In its dairy Ireland division, revenues were down 1.9 per cent to €592 million in the first six months of the year, as prices slumped 6.9 per cent amid continuing volatility in global milk markets.

In its more significant taste and nutrition business, Kerry reported a 3.1 per cent increase in revenues to €3.4 billion despite a 3.1 per cent slide in prices. Earnings before tax, interest, deductibles and appreciation (Ebitda) within the division improved by 5.5 per cent to €551 million over the period compared to the first half of 2023.

The group upgraded its full-year earnings per share guidance to between 7 per cent and 10 per cent from a previous range of 5.5 per cent to 8.8 per cent, on the back of strong growth in North America and its Asia-Pacific, Middle East and Africa (Apmea) regions.

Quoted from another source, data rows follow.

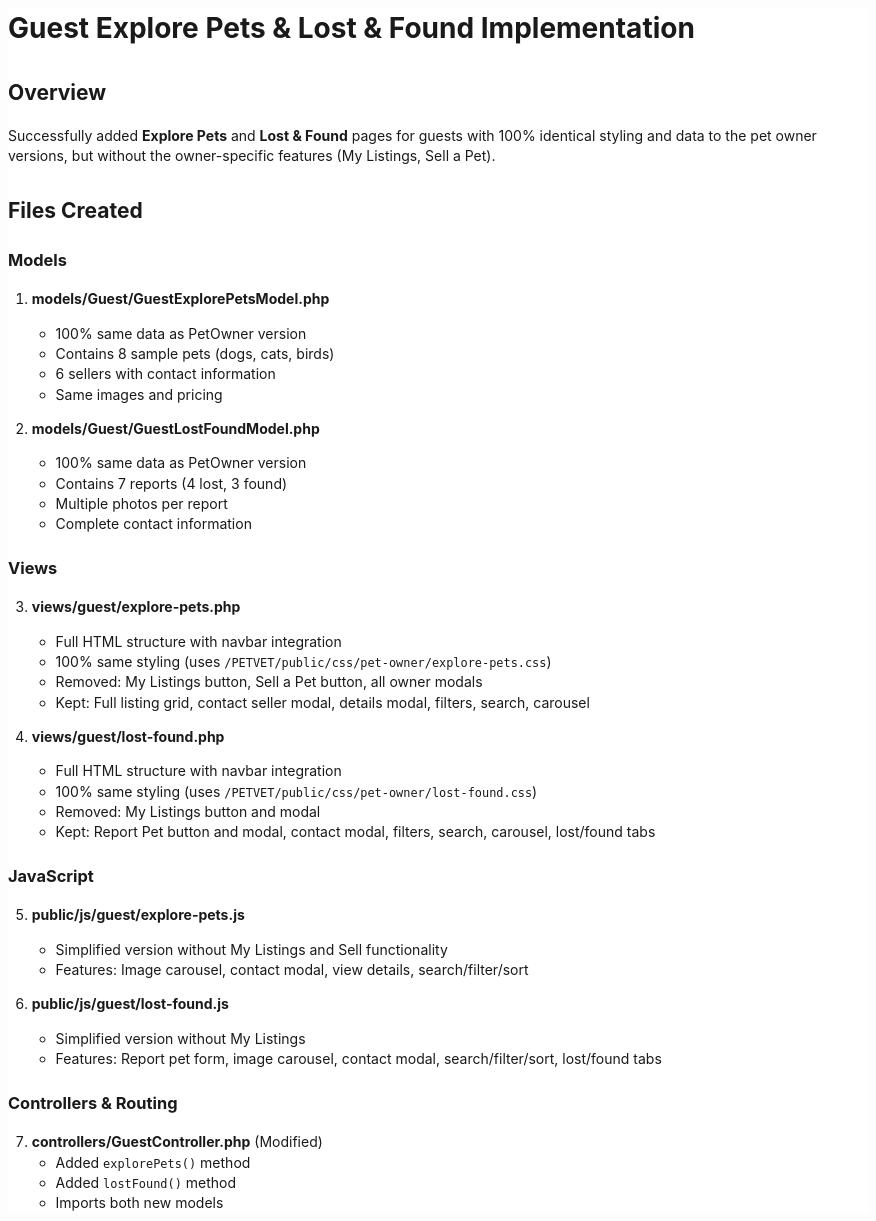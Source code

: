 # Guest Explore Pets & Lost & Found Implementation

## Overview
Successfully added **Explore Pets** and **Lost & Found** pages for guests with 100% identical styling and data to the pet owner versions, but without the owner-specific features (My Listings, Sell a Pet).

## Files Created

### Models
1. **models/Guest/GuestExplorePetsModel.php**
   - 100% same data as PetOwner version
   - Contains 8 sample pets (dogs, cats, birds)
   - 6 sellers with contact information
   - Same images and pricing

2. **models/Guest/GuestLostFoundModel.php**
   - 100% same data as PetOwner version
   - Contains 7 reports (4 lost, 3 found)
   - Multiple photos per report
   - Complete contact information

### Views
3. **views/guest/explore-pets.php**
   - Full HTML structure with navbar integration
   - 100% same styling (uses `/PETVET/public/css/pet-owner/explore-pets.css`)
   - Removed: My Listings button, Sell a Pet button, all owner modals
   - Kept: Full listing grid, contact seller modal, details modal, filters, search, carousel

4. **views/guest/lost-found.php**
   - Full HTML structure with navbar integration
   - 100% same styling (uses `/PETVET/public/css/pet-owner/lost-found.css`)
   - Removed: My Listings button and modal
   - Kept: Report Pet button and modal, contact modal, filters, search, carousel, lost/found tabs

### JavaScript
5. **public/js/guest/explore-pets.js**
   - Simplified version without My Listings and Sell functionality
   - Features: Image carousel, contact modal, view details, search/filter/sort

6. **public/js/guest/lost-found.js**
   - Simplified version without My Listings
   - Features: Report pet form, image carousel, contact modal, search/filter/sort, lost/found tabs

### Controllers & Routing
7. **controllers/GuestController.php** (Modified)
   - Added `explorePets()` method
   - Added `lostFound()` method
   - Imports both new models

Europe – where group revenues dropped 1 per cent to €708 million in the first half – remains challenging, however, Mr Scanlon told The Irish Times on Wednesday.

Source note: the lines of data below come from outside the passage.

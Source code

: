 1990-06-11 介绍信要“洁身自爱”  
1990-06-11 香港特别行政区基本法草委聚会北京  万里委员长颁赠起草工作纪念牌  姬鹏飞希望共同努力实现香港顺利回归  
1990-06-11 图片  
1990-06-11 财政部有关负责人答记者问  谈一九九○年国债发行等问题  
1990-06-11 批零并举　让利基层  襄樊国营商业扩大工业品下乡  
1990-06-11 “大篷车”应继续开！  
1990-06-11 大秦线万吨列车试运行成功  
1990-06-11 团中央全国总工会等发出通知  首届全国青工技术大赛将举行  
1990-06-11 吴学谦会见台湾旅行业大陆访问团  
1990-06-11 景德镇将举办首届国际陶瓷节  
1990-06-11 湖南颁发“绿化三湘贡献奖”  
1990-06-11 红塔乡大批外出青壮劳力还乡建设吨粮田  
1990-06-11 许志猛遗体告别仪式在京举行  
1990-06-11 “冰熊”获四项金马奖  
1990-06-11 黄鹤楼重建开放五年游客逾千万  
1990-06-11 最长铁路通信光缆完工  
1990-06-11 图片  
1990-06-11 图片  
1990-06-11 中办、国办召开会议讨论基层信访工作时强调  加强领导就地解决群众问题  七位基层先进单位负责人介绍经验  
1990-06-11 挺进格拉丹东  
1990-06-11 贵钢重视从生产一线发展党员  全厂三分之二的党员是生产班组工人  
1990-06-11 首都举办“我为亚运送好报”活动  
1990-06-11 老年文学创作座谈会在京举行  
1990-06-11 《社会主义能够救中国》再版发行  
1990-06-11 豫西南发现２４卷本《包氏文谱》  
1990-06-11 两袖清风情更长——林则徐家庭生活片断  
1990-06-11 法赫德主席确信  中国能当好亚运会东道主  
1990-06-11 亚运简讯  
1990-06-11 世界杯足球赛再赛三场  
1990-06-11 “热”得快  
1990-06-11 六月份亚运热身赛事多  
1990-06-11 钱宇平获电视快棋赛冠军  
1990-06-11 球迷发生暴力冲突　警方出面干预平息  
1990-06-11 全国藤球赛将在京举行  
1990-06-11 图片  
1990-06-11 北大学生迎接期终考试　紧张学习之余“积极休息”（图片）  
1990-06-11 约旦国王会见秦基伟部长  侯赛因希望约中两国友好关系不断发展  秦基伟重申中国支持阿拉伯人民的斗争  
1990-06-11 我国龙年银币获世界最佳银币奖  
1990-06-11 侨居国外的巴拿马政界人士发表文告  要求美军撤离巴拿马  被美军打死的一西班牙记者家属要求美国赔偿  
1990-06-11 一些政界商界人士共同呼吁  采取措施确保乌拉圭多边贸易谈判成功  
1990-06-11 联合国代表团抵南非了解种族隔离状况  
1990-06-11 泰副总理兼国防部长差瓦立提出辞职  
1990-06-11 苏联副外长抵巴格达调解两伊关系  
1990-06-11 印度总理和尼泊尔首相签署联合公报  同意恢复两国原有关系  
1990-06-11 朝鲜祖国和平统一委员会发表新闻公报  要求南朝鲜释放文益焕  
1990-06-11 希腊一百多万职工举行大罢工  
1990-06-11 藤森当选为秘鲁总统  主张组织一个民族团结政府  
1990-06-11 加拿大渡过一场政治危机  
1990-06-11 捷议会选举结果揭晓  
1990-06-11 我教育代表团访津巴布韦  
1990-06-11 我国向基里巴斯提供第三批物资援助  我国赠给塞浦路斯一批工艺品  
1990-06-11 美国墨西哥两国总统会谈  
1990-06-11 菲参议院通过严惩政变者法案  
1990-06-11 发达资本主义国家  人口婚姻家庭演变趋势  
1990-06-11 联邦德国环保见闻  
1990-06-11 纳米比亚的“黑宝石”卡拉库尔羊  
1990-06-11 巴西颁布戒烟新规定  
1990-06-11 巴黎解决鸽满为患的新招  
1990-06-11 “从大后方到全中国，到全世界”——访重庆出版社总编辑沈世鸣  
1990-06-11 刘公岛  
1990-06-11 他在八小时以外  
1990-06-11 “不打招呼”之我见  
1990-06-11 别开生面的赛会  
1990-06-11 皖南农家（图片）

“What we’re seeing now specifically in Europe is that the cumulative the effect of inflation since 2019 is really impacting consumer demand,” he said. “For many consumers, the price of their basket [of goods] has jumped by between 30 per cent to 40 per cent since 2019 and demand is reflecting the cumulative scale of those price increases.”

Against this backdrop, he said Kerry introduced price promotions towards the end of its second quarter, the impact of which will become evident later in the year.

On an investor call on Wednesday, Mr Scanlon was pressed to forecast sales growth for the remainder of the year. He said it would likely be in the “3 per cent to 3 per cent plus zone” compared to previous forecasts of between 2 per cent and 3 per cent.

However, he told The Irish Times that Kerry was not factoring in an improvement in underlying market conditions in its forecasts for the rest of the year.

“I’d describe our approach as pragmatic and kind of sensible, given what we’re seeing today and what we’ve seen over the last couple of years.”

Marguerite Larkin, Kerry Group chief financial officer, told investors the group intends to unveil another share buyback programme when the current scheme concludes, “given the good cash generation and current market conditions”.